Exercise prompt
Determine how many lines in the entries below contain "resSimplLC", and output that number alone.

Information provided
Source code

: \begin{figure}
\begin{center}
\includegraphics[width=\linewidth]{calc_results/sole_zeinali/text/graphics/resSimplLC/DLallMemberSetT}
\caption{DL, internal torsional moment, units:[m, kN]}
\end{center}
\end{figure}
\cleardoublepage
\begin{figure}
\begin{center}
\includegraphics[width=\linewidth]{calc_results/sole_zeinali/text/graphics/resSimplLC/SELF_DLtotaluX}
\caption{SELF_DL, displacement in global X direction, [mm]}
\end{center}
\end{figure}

Your solution
2